MATERIAL FOR THIS TASK.

━━━━━━━━

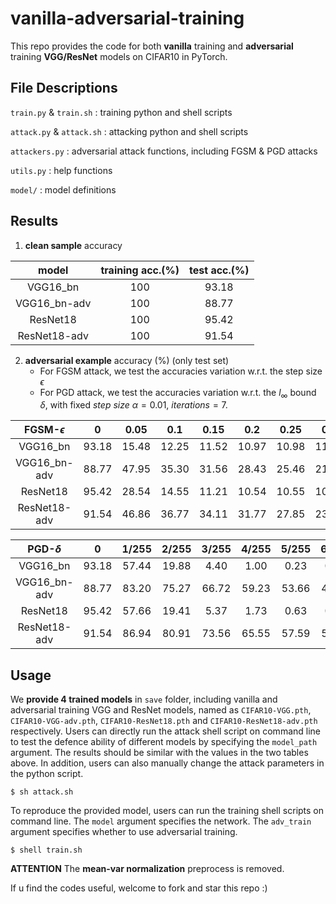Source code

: # vanilla-adversarial-training

This repo provides the code for both **vanilla** training and **adversarial** training **VGG/ResNet** models on CIFAR10 in PyTorch.

## File Descriptions

`train.py` & `train.sh` : training python and shell scripts

`attack.py` & `attack.sh` : attacking python and shell scripts

`attackers.py` : adversarial attack functions, including FGSM & PGD attacks

`utils.py` : help functions

`model/` : model definitions


## Results

1. **clean sample** accuracy

model       | training acc.(%) | test acc.(%)
:-:         | :-:              | :-:
VGG16_bn    | 100              | 93.18
VGG16_bn-adv| 100              | 88.77
ResNet18    | 100              | 95.42
ResNet18-adv| 100              | 91.54

2. **adversarial example** accuracy (%) (only test set)
   - For FGSM attack, we test the accuracies variation w.r.t. the step size $\epsilon$
   - For PGD attack, we test the accuracies variation w.r.t. the $l_\infty$ bound $\delta$, with fixed $step\ size\ \alpha=0.01,\ iterations=7$.

FGSM-$\epsilon$ | 0   | 0.05 | 0.1 | 0.15 | 0.2 | 0.25 | 0.3 | 0.35 | 0.4 
 :-:            |:-:  | :-:  | :-: | :-:  | :-: | :-:  | :-: | :-:  | :-:
VGG16_bn        |93.18| 15.48|12.25| 11.52|10.97|10.98 |11.18| 11.40|11.49
VGG16_bn-adv    |88.77| 47.95|35.30| 31.56|28.43|25.46 |21.91| 18.71|16.20
ResNet18        |95.42| 28.54|14.55| 11.21|10.54|10.55 |10.92| 11.27|11.40
ResNet18-adv    |91.54| 46.86|36.77| 34.11|31.77|27.85 |23.17| 19.07|16.91

PGD-$\delta$ | 0   | 1/255 | 2/255 | 3/255 | 4/255 | 5/255 | 6/255 | 7/255 | 8/255 | 9/255 | 10/255 | 11/255 | 12/255
 :-:         |:-:  | :-:   | :-:   | :-:   | :-:   | :-:   | :-:   | :-:   | :-:   | :-:   | :-:    | :-:    | :-:
VGG16_bn     |93.18| 57.44 | 19.88 | 4.40  | 1.00  | 0.23  | 0.05  | 0.06  | 0.02  | 0.03  | 0.01   | 0.01   | 0.01
VGG16_bn-adv |88.77| 83.20 | 75.27 | 66.72 | 59.23 | 53.66 | 49.90 | 46.77 | 44.23 | 42.24 | 40.86  | 39.76  | 38.95
ResNet18     |95.42| 57.66 | 19.41 | 5.37  | 1.73  | 0.63  | 0.22  | 0.12  | 0.07  | 0.03  | 0.02   | 0.05   | 0.04
ResNet18-adv |91.54| 86.94 | 80.91 | 73.56 | 65.55 | 57.59 | 50.33 | 45.03 | 40.35 | 36.94 | 34.49  | 32.49  | 31.01

## Usage

We **provide 4 trained models** in `save` folder, including vanilla and adversarial training VGG and ResNet models, named as `CIFAR10-VGG.pth`, `CIFAR10-VGG-adv.pth`, `CIFAR10-ResNet18.pth` and `CIFAR10-ResNet18-adv.pth` respectively.
Users can directly run the attack shell script on command line to test the defence ability of different models by specifying the `model_path` argument.
The results should be similar with the values in the two tables above.
In addition, users can also manually change the attack parameters in the python script.
```
$ sh attack.sh
```

To reproduce the provided model, users can run the training shell scripts on command line.
The `model` argument specifies the network.
The `adv_train` argument specifies whether to use adversarial training.
```
$ shell train.sh
```

**ATTENTION** The **mean-var normalization** preprocess is removed.

If u find the codes useful, welcome to fork and star this repo :)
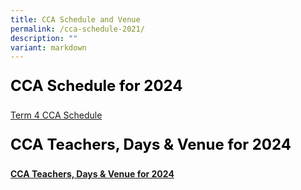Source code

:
 ```yaml
---
title: CCA Schedule and Venue
permalink: /cca-schedule-2021/
description: ""
variant: markdown
---
```

<p style="font-size: 24px; color: black; font-weight: bold;">CCA Schedule for 2024</p>


[Term 4 CCA Schedule](https://drive.google.com/file/d/1xO5gNJ-BTFWsjoYAJqeX4_8JEA6RcLMa/view?usp=drive_link)





<p style="font-size: 24px; color: black; font-weight: bold;">CCA Teachers, Days &amp; Venue for 2024</p>

**[CCA Teachers, Days &amp; Venue for 2024](https://drive.google.com/file/d/1xbCfWQ8DXtOtHA_kxMDNsrvtwjunpyXN/view?usp=drive_link)**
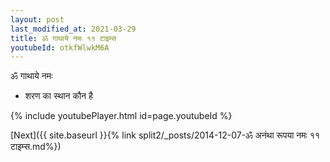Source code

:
 ```yaml
---
layout: post
last_modified_at: 2021-03-29
title: ॐ गाथाये नमः ११ टाइम्स
youtubeId: otkfWlwkM6A
---
```

 
 
 ॐ गाथाये नमः  
 
 -  शरण का स्थान कौन है 
 
  
 
  
 
 
 
 
 
 


{% include youtubePlayer.html id=page.youtubeId %}
 
[Next]({{ site.baseurl }}{% link  split2/_posts/2014-12-07-ॐ अनंथा रूपया नमः ११ टाइम्स.md%})
 
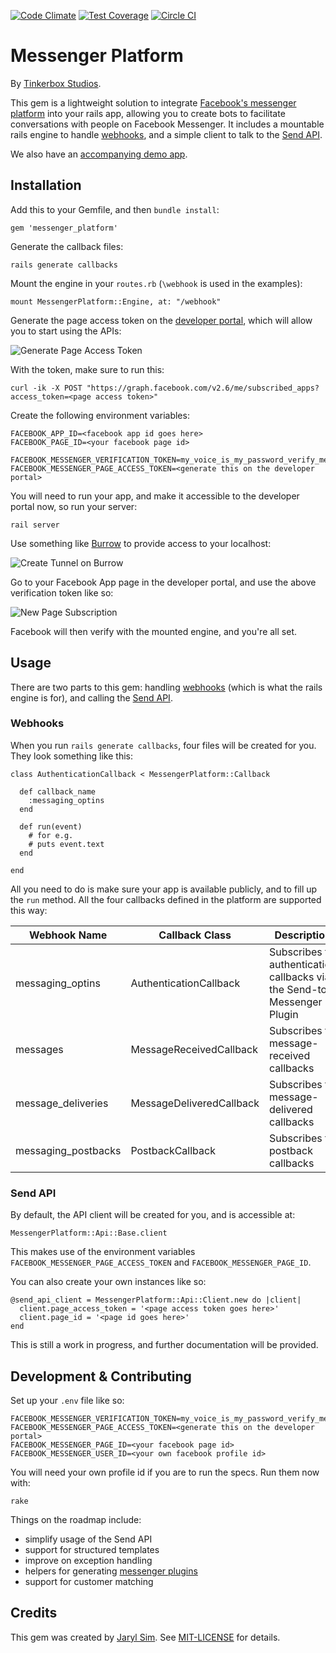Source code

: [![Code Climate](https://codeclimate.com/github/tinkerbox/messenger_platform/badges/gpa.svg)](https://codeclimate.com/github/tinkerbox/messenger_platform)
[![Test Coverage](https://codeclimate.com/github/tinkerbox/messenger_platform/badges/coverage.svg)](https://codeclimate.com/github/tinkerbox/messenger_platform/coverage)
[![Circle CI](https://circleci.com/gh/tinkerbox/messenger_platform.svg?style=svg)](https://circleci.com/gh/tinkerbox/messenger_platform)

# Messenger Platform

By [Tinkerbox Studios](https://www.tinkerbox.com.sg).

This gem is a lightweight solution to integrate [Facebook's messenger platform](https://developers.facebook.com/products/messenger/) into your rails app, allowing you to create bots to facilitate conversations with people on Facebook Messenger. It includes a mountable rails engine to handle [webhooks](https://developers.facebook.com/docs/messenger-platform/webhook-reference), and a simple client to talk to the [Send API](https://developers.facebook.com/docs/messenger-platform/send-api-reference).

We also have an [accompanying demo app](https://github.com/tinkerbox/messenger_platform_demo).

## Installation

Add this to your Gemfile, and then `bundle install`:

    gem 'messenger_platform'

Generate the callback files:

    rails generate callbacks

Mount the engine in your `routes.rb` (`\webhook` is used in the examples):

    mount MessengerPlatform::Engine, at: "/webhook"

Generate the page access token on the [developer portal](https://developers.facebook.com), which will allow you to start using the APIs:

![Generate Page Access Token](https://cloud.githubusercontent.com/assets/19878/14728362/682e3ba0-0866-11e6-9b68-fe9d2a220d56.png)

With the token, make sure to run this:

    curl -ik -X POST "https://graph.facebook.com/v2.6/me/subscribed_apps?access_token=<page access token>"

Create the following environment variables:

    FACEBOOK_APP_ID=<facebook app id goes here>
    FACEBOOK_PAGE_ID=<your facebook page id>

    FACEBOOK_MESSENGER_VERIFICATION_TOKEN=my_voice_is_my_password_verify_me
    FACEBOOK_MESSENGER_PAGE_ACCESS_TOKEN=<generate this on the developer portal>

You will need to run your app, and make it accessible to the developer portal now, so run your server:

    rail server

Use something like [Burrow](https://burrow.io/) to provide access to your localhost:

![Create Tunnel on Burrow](https://cloud.githubusercontent.com/assets/19878/14728394/da5f99e4-0866-11e6-8b9c-dc788af4f296.png)

Go to your Facebook App page in the developer portal, and use the above verification token like so:

![New Page Subscription](https://cloud.githubusercontent.com/assets/19878/14728285/d1eaacaa-0865-11e6-98a6-dba8d62c1953.png)

Facebook will then verify with the mounted engine, and you're all set.

## Usage

There are two parts to this gem: handling [webhooks](https://developers.facebook.com/docs/messenger-platform/webhook-reference) (which is what the rails engine is for), and calling the [Send API](https://developers.facebook.com/docs/messenger-platform/send-api-reference).

### Webhooks

When you run `rails generate callbacks`, four files will be created for you. They look something like this:

```
class AuthenticationCallback < MessengerPlatform::Callback

  def callback_name
    :messaging_optins
  end

  def run(event)
    # for e.g.
    # puts event.text
  end

end
```

All you need to do is make sure your app is available publicly, and to fill up the `run` method. All the four callbacks defined in the platform are supported this way:

Webhook Name | Callback Class | Description
-------------|----------------|------------
messaging_optins | AuthenticationCallback | Subscribes to authentication callbacks via the Send-to-Messenger Plugin
messages | MessageReceivedCallback | Subscribes to message-received callbacks
message_deliveries | MessageDeliveredCallback | Subscribes to message-delivered callbacks
messaging_postbacks | PostbackCallback | Subscribes to postback callbacks

### Send API

By default, the API client will be created for you, and is accessible at:

    MessengerPlatform::Api::Base.client

This makes use of the environment variables `FACEBOOK_MESSENGER_PAGE_ACCESS_TOKEN` and `FACEBOOK_MESSENGER_PAGE_ID`.

You can also create your own instances like so:

```
@send_api_client = MessengerPlatform::Api::Client.new do |client|
  client.page_access_token = '<page access token goes here>'
  client.page_id = '<page id goes here>'
end
```

This is still a work in progress, and further documentation will be provided.

## Development & Contributing

Set up your `.env` file like so:

    FACEBOOK_MESSENGER_VERIFICATION_TOKEN=my_voice_is_my_password_verify_me
    FACEBOOK_MESSENGER_PAGE_ACCESS_TOKEN=<generate this on the developer portal>
    FACEBOOK_MESSENGER_PAGE_ID=<your facebook page id>
    FACEBOOK_MESSENGER_USER_ID=<your own facebook profile id>

You will need your own profile id if you are to run the specs. Run them now with:

    rake

Things on the roadmap include:

* simplify usage of the Send API
* support for structured templates
* improve on exception handling
* helpers for generating [messenger plugins](https://developers.facebook.com/docs/messenger-platform/plugin-reference)
* support for customer matching

## Credits

This gem was created by [Jaryl Sim](http://github.com/jaryl). See [MIT-LICENSE](MIT-LICENSE) for details.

━━━━━━━━

TASK INSTRUCTIONS.
Above are the records. Identify each line that contains the word "docs".

ANSWER TO THIS EXERCISE.
This gem is a lightweight solution to integrate [Facebook's messenger platform](https://developers.facebook.com/products/messenger/) into your rails app, allowing you to create bots to facilitate conversations with people on Facebook Messenger. It includes a mountable rails engine to handle [webhooks](https://developers.facebook.com/docs/messenger-platform/webhook-reference), and a simple client to talk to the [Send API](https://developers.facebook.com/docs/messenger-platform/send-api-reference).
There are two parts to this gem: handling [webhooks](https://developers.facebook.com/docs/messenger-platform/webhook-reference) (which is what the rails engine is for), and calling the [Send API](https://developers.facebook.com/docs/messenger-platform/send-api-reference).
* helpers for generating [messenger plugins](https://developers.facebook.com/docs/messenger-platform/plugin-reference)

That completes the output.